Yes, I'm a computer jockette --- computers are my personal avocation and professional occupation. I started out as a programmer on Big Iron; when it comes to personal computers, I've done just about everything there is to do with them.

Yes, my husband is white. Yes, I like black men just fineYes, we know what we're doing ... we've been together since 1989, and it's gonna last a little while longer. It's lasted a little bit longer than "jungle fever" or "curiosity" or "defiance."

Yes, I love most music. Yes, the only new music I regularly listen to is country --- and yes, I grew up listening to it. Yes, I despise most rap, and the "new" R&B. I went country around 1985, so I probably don't know --- or care for --- much of the music you do. And don't blame my white husband ... my daddy and I were listening to country back in 1968.

Yes, I'm pro-life, and anti-abortion. Your right to choose rests in your choosing to have sex. If you screw up recreational sex and make a life, you and your partner must deal with the consequences. You are, after all, the grownups. Committing murder for the sake of your convenience, your lifestyle, or your waistline is NOT ALLOWED.

And, oh yeah, it's NOT a nasty bit of protoplasm; after ten days, it's a person with a beating heart.

And, yes, I support the death penalty, too. I don't see a contradiction there. When you show me an unborn baby that can wield a weapon efficiently enough to kill another human being, then we can talk about how the two positions --- pro-life and pro-death penalty --- are soooo very contradictory.

Yes, I'm pro-homeschool, and pro-vouchers. No black child --- heck, no child, but especially no black child --- belongs in a government school. That goes triple for black male children --- the system is geared against them in particular.

Yes, I'm pro-gun, and pro-carry.
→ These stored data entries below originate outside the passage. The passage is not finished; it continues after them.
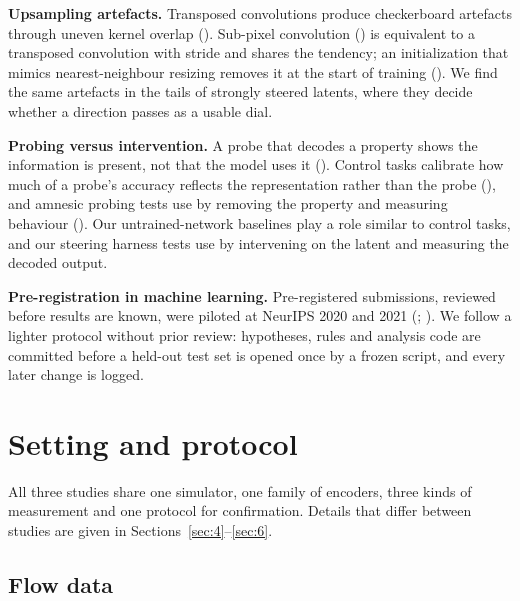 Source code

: \documentclass[10pt]{article}
\begin{document}
\textbf{Upsampling artefacts.} Transposed convolutions produce checkerboard artefacts through uneven kernel overlap (\citealp{odena2016deconv}). Sub-pixel convolution (\citealp{shi2016subpixel}) is equivalent to a transposed convolution with stride and shares the tendency; an initialization that mimics nearest-neighbour resizing removes it at the start of training (\citealp{aitken2017checkerboard}). We find the same artefacts in the tails of strongly steered latents, where they decide whether a direction passes as a usable dial.

\textbf{Probing versus intervention.} A probe that decodes a property shows the information is present, not that the model uses it (\citealp{belinkov2022probing}). Control tasks calibrate how much of a probe's accuracy reflects the representation rather than the probe (\citealp{hewitt2019control}), and amnesic probing tests use by removing the property and measuring behaviour (\citealp{elazar2021amnesic}). Our untrained-network baselines play a role similar to control tasks, and our steering harness tests use by intervening on the latent and measuring the decoded output.

\textbf{Pre-registration in machine learning.} Pre-registered submissions, reviewed before results are known, were piloted at NeurIPS 2020 and 2021 (\citealp{bertinetto2021prereg}; \citealp{albanie2022prereg}). We follow a lighter protocol without prior review: hypotheses, rules and analysis code are committed before a held-out test set is opened once by a frozen script, and every later change is logged.

\section{Setting and protocol}\label{sec:3}

All three studies share one simulator, one family of encoders, three kinds of measurement and one protocol for confirmation. Details that differ between studies are given in Sections~\ref{sec:4}--\ref{sec:6}.

\subsection{Flow data}\label{sec:3.1}
\end{document}
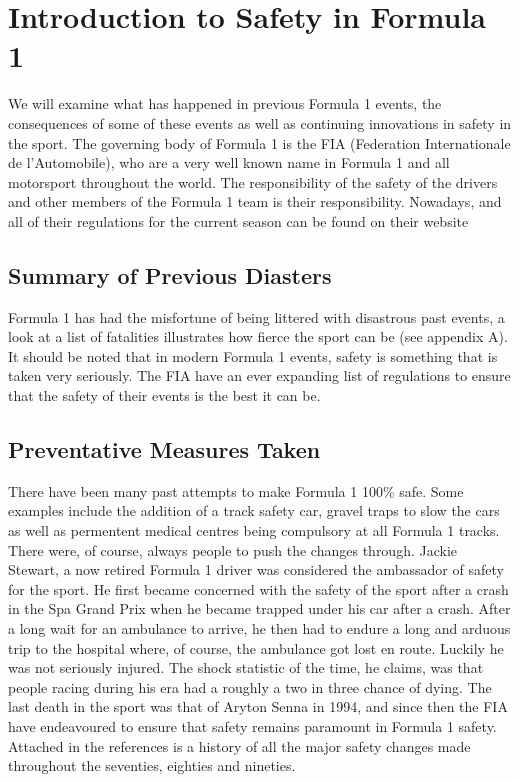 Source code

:\documentclass[12pt]{article} %
\begin{document}
\section{Introduction to Safety in Formula 1} %

We will examine what has happened in previous Formula 1 events, the consequences of some of these events as well as
continuing innovations in safety in the sport. The governing body of Formula 1 is the FIA (Federation Internationale de l'Automobile), who are a very well known name in Formula 1 and all motorsport throughout the world. The responsibility of the safety of the drivers and other members of the Formula 1 team is their responsibility. Nowadays, and all of their regulations for the current season can be found on their website\\


\subsection{Summary of Previous Diasters} %

Formula 1 has had the misfortune of being littered with disastrous past events, a look at a list of fatalities illustrates how fierce the sport can be (see appendix A). It should be noted that in modern Formula 1 events, safety is something that is taken very seriously. The FIA have an ever expanding list of regulations to ensure that the safety of their events is the best it can be.


\subsection{Preventative Measures Taken} %
There have been many past attempts to make Formula 1 100\% safe. Some examples include the addition of a track safety car, gravel traps to slow the cars as well as permentent medical centres being compulsory at all Formula 1 tracks. There were, of course, always people to push the changes through. Jackie Stewart, a now retired Formula 1 driver was considered the ambassador of safety for the sport. He first became concerned with the safety of the sport after a crash in the Spa Grand Prix when he became trapped under his car after a crash. After a long wait for an ambulance to arrive, he then had to endure a long and arduous trip to the hospital where, of course, the ambulance got lost en route. Luckily he was not seriously injured. The shock statistic of the time, he claims, was that people racing during his era had a roughly a two in three chance of dying. The last death in the sport was that of Aryton Senna in 1994, and since then the FIA have endeavoured to ensure that safety remains paramount in Formula 1 safety. Attached in the references is a history of all the major safety changes made throughout the seventies, eighties and nineties.
\end{document}
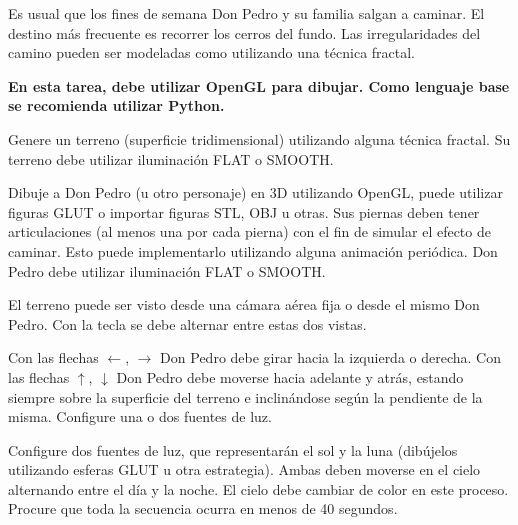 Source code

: \documentclass[letterpaper,11pt]{article} %
\begin{document}




Es usual que los fines de semana Don Pedro y su familia salgan a caminar. El destino más frecuente es recorrer los cerros del fundo. Las irregularidades del camino pueden ser modeladas como utilizando una técnica fractal. \\


\textbf{En esta tarea, debe utilizar OpenGL para dibujar. Como lenguaje base se recomienda utilizar Python.}


Genere un terreno (superficie tridimensional) utilizando alguna técnica fractal. Su terreno debe utilizar iluminación FLAT o SMOOTH.


Dibuje a Don Pedro (u otro personaje) en 3D utilizando OpenGL, puede utilizar figuras GLUT o importar figuras STL, OBJ u otras. Sus piernas deben tener articulaciones (al menos una por cada pierna) con el fin de simular el efecto de caminar. Esto puede implementarlo utilizando alguna animación periódica.
Don Pedro debe utilizar iluminación FLAT o SMOOTH.


El terreno puede ser visto desde una cámara aérea fija o desde el mismo Don Pedro. Con la tecla  se debe alternar entre estas dos vistas.

\newp Con las flechas $\leftarrow$, $\rightarrow$ Don Pedro debe girar hacia la izquierda o derecha. Con las flechas $\uparrow$, $\downarrow$ Don Pedro debe moverse hacia adelante y atrás, estando siempre sobre la superficie del terreno e inclinándose según la pendiente de la misma.
Configure una o dos fuentes de luz.


Configure dos fuentes de luz, que representarán el sol y la luna (dibújelos utilizando esferas GLUT u otra estrategia). Ambas deben moverse en el cielo alternando entre el día y la noche. El cielo debe cambiar de color en este proceso. Procure que toda la secuencia ocurra en menos de 40 segundos.
\end{document}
I think we'd all be better off if we carried our guns on our hips, and were ready to use 'em. People are a lot more polite to the armed.

Yes, I think drugs for adults and prostitution amongst adults should be legalized and regulated and taxed like every other branch of entertainment. Involve someone under 18 and I'll help the Big House fall on your head.

Yes, I'm conservative. And, yes, I learned my conservatism from my mamma and daddy, who were church-going, hard-working, money-saving folks who had been through the Depression and understood true privation. What I didn't learn about being conservative from my parents, I learned from Robert Heinlein, my favorite author, whose books I started reading at the age of six. Don't blame my white husband ... I was conservative LONG before I met him!

Yes, I support the United States' prosceution of the Global War on Terror, aka GWOT, aka the Long War. Yes, I enthusiastically support our magnificent US military. Yes, I often support the Bush Administration's positions, with no shame. And, when I don't support the Bush Administration, I won't be ashamed to tell you that, either.

Yes, every day I put my palms together and thank the good Lord that Al Gore was NOT the President of the United States on September 11, 2001. Yes, I vote every chance I get, and, yes, I vote mostly Republican.

Yes, I voted for George Bush, twice. Yes, I'm glad that I did, both times. Beyond my belief that the alternatives to George Bush were unfit to serve, I support many of the Republican Party's platform planks. Even more importantly, I don't support most of the Democrat Party's aims.

Yes, I believe in the United States of America and the principles upon which she was founded. I read the words of the Declaration and the Constitution and the Federalist Papers, and I'm proud to say that my heart swells and my eyes swim. That flag and that song mean something to me.

Yes, I love this country, "my own, my native land!"

Your mileage, of course, may vary.

Relaunch!

Well, well ...

As I've always said, life is a spiral --- you often wind up back near where you started. (How's that for a Texanism?)

Hello again!

In conjunction with NaPoBloMo, or Blog 365, I'm relaunching my blog, and will publicize it amongst those who might be interested. That doesn't mean this is a blog-by-invitation-only; anyone can read, and comment; I reserve the right to delete comments that are nasty, rude, or are wack. I get to determine what's out of line.

I have several posts for today ... enjoy, but don't get spoiled!